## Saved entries
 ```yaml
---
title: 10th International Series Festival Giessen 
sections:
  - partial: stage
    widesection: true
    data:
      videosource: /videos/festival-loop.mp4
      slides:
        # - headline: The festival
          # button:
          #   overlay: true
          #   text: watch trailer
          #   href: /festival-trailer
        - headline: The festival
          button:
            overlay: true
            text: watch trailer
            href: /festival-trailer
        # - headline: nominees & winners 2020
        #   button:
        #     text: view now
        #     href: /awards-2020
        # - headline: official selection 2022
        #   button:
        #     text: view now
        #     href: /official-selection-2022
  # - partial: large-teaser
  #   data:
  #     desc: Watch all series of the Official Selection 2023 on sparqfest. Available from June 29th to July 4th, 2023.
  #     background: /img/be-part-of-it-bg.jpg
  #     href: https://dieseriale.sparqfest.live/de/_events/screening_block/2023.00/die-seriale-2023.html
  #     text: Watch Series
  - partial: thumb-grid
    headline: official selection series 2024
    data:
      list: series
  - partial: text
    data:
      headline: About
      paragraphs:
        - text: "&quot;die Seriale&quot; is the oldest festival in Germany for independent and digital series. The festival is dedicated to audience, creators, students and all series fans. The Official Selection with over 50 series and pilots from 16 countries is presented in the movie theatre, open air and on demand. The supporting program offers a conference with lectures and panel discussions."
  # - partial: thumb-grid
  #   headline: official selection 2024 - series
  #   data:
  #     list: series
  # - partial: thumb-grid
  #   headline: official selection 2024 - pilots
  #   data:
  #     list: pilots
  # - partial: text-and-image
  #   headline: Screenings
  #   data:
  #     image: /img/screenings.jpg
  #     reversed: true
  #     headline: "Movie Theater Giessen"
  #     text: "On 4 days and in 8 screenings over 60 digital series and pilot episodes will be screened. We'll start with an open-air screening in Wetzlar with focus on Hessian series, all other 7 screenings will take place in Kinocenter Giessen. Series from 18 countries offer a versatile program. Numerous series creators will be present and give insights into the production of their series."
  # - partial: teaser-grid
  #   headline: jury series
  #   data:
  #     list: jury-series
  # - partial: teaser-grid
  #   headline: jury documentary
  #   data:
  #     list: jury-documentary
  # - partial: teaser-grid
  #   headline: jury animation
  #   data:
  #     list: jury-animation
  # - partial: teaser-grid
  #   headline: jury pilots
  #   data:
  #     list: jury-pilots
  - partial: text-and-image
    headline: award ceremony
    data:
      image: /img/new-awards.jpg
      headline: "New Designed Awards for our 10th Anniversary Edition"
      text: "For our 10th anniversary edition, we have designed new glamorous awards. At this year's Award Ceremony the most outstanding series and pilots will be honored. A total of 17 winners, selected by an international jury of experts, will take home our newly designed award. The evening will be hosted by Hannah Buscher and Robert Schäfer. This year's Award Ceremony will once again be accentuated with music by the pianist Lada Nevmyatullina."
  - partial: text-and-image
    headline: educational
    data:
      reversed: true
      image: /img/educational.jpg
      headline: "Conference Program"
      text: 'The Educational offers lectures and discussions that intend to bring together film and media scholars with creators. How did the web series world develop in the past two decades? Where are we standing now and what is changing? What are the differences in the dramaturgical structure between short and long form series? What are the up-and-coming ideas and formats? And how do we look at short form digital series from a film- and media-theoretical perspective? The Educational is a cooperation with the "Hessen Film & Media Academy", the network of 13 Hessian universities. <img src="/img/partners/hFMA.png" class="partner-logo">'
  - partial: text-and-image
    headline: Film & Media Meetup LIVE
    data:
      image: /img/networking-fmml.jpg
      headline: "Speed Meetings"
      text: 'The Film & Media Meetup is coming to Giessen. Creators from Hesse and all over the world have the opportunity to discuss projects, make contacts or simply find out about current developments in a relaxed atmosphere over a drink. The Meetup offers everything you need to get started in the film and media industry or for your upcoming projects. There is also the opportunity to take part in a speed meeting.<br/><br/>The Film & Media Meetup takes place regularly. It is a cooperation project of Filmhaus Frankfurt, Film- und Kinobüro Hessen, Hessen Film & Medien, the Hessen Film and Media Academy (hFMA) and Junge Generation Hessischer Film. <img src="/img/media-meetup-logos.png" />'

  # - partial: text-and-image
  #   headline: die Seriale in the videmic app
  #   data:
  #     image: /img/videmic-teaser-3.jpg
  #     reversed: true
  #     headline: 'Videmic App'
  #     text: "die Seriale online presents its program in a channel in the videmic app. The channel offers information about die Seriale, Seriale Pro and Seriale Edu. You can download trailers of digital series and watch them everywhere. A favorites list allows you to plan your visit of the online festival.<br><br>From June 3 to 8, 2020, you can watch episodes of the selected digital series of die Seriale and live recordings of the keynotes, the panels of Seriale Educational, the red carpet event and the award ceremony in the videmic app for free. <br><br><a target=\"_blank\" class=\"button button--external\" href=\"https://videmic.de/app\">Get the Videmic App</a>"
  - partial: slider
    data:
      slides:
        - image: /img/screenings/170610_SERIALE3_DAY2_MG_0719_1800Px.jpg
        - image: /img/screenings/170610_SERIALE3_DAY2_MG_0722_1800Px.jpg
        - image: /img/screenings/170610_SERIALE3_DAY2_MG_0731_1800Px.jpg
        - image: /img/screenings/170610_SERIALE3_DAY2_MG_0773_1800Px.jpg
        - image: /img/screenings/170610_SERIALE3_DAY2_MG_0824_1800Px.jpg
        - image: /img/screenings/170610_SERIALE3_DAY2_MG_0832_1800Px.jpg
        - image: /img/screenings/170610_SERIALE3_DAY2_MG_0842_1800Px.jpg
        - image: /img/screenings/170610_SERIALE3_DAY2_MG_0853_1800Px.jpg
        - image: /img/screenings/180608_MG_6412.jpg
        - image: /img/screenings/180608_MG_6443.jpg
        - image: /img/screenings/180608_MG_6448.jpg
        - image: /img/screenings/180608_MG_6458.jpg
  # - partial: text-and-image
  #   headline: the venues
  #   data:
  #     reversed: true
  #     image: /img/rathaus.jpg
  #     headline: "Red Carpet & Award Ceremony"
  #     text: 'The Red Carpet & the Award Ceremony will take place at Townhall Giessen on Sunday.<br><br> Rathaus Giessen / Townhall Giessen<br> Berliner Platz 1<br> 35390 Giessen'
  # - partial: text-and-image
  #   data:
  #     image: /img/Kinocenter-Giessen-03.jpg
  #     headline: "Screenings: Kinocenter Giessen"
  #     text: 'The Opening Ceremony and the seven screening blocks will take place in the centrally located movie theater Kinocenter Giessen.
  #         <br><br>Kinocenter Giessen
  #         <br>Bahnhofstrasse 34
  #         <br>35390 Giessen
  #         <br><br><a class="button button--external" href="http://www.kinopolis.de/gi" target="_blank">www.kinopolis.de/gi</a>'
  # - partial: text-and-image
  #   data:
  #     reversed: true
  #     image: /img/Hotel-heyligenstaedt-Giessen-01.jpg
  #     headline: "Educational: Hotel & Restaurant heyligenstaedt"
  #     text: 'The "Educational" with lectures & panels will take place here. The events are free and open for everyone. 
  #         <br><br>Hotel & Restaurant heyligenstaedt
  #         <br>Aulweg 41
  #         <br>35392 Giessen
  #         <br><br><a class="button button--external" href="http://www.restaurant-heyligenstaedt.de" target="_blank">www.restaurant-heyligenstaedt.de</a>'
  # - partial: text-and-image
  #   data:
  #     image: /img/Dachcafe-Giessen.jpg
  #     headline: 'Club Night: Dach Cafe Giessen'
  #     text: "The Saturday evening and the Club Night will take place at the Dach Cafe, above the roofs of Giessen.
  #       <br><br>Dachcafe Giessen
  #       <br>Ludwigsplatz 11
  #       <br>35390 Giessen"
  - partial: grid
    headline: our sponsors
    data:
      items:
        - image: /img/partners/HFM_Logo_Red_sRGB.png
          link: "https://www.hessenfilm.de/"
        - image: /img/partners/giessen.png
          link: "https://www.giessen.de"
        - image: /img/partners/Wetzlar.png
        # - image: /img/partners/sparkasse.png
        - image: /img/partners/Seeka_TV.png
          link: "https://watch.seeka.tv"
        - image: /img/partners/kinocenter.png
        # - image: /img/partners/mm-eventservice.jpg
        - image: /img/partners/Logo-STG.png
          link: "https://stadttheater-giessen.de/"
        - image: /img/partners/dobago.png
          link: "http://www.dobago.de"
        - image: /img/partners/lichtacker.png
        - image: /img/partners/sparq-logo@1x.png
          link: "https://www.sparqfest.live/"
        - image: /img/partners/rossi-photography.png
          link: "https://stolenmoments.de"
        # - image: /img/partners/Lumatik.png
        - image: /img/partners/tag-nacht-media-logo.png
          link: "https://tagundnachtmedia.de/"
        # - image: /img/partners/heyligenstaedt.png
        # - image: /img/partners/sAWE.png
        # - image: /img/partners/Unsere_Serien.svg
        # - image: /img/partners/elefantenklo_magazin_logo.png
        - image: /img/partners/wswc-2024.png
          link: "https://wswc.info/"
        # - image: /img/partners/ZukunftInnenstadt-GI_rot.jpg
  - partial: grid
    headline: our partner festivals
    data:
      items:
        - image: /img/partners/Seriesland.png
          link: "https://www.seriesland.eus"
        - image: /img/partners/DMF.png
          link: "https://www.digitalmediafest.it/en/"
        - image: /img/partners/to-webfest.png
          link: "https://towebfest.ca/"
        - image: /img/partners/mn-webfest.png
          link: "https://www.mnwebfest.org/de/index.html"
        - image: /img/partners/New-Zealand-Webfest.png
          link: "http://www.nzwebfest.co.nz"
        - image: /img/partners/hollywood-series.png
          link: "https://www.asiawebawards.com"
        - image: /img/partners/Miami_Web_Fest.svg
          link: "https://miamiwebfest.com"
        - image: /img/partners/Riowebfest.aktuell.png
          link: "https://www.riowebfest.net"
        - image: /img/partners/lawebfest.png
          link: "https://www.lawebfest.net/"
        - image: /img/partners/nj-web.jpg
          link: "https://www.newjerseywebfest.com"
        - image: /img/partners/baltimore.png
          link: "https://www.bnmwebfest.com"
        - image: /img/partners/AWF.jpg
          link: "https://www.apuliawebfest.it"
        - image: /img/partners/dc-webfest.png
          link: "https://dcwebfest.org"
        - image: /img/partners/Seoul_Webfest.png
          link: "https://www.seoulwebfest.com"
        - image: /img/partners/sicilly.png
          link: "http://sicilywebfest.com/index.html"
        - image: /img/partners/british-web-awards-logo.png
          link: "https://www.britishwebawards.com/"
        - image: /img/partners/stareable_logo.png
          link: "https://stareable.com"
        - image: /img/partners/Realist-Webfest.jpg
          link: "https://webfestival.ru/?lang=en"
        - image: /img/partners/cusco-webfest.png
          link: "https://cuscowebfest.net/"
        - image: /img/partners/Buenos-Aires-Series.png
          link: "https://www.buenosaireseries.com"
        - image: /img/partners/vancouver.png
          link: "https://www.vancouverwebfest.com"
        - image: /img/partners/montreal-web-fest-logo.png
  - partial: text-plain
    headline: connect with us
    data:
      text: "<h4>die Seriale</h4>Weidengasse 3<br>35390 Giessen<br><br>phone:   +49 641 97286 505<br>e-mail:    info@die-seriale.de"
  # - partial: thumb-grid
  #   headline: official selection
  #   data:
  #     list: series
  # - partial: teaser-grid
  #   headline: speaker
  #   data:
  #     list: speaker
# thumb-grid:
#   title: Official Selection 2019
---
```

## What is expected
Find all lines holding the word "external" in the records above and copy them.

## Exercise response
  #     text: "die Seriale online presents its program in a channel in the videmic app. The channel offers information about die Seriale, Seriale Pro and Seriale Edu. You can download trailers of digital series and watch them everywhere. A favorites list allows you to plan your visit of the online festival.<br><br>From June 3 to 8, 2020, you can watch episodes of the selected digital series of die Seriale and live recordings of the keynotes, the panels of Seriale Educational, the red carpet event and the award ceremony in the videmic app for free. <br><br><a target=\"_blank\" class=\"button button--external\" href=\"https://videmic.de/app\">Get the Videmic App</a>"
  #         <br><br><a class="button button--external" href="http://www.kinopolis.de/gi" target="_blank">www.kinopolis.de/gi</a>'
  #         <br><br><a class="button button--external" href="http://www.restaurant-heyligenstaedt.de" target="_blank">www.restaurant-heyligenstaedt.de</a>'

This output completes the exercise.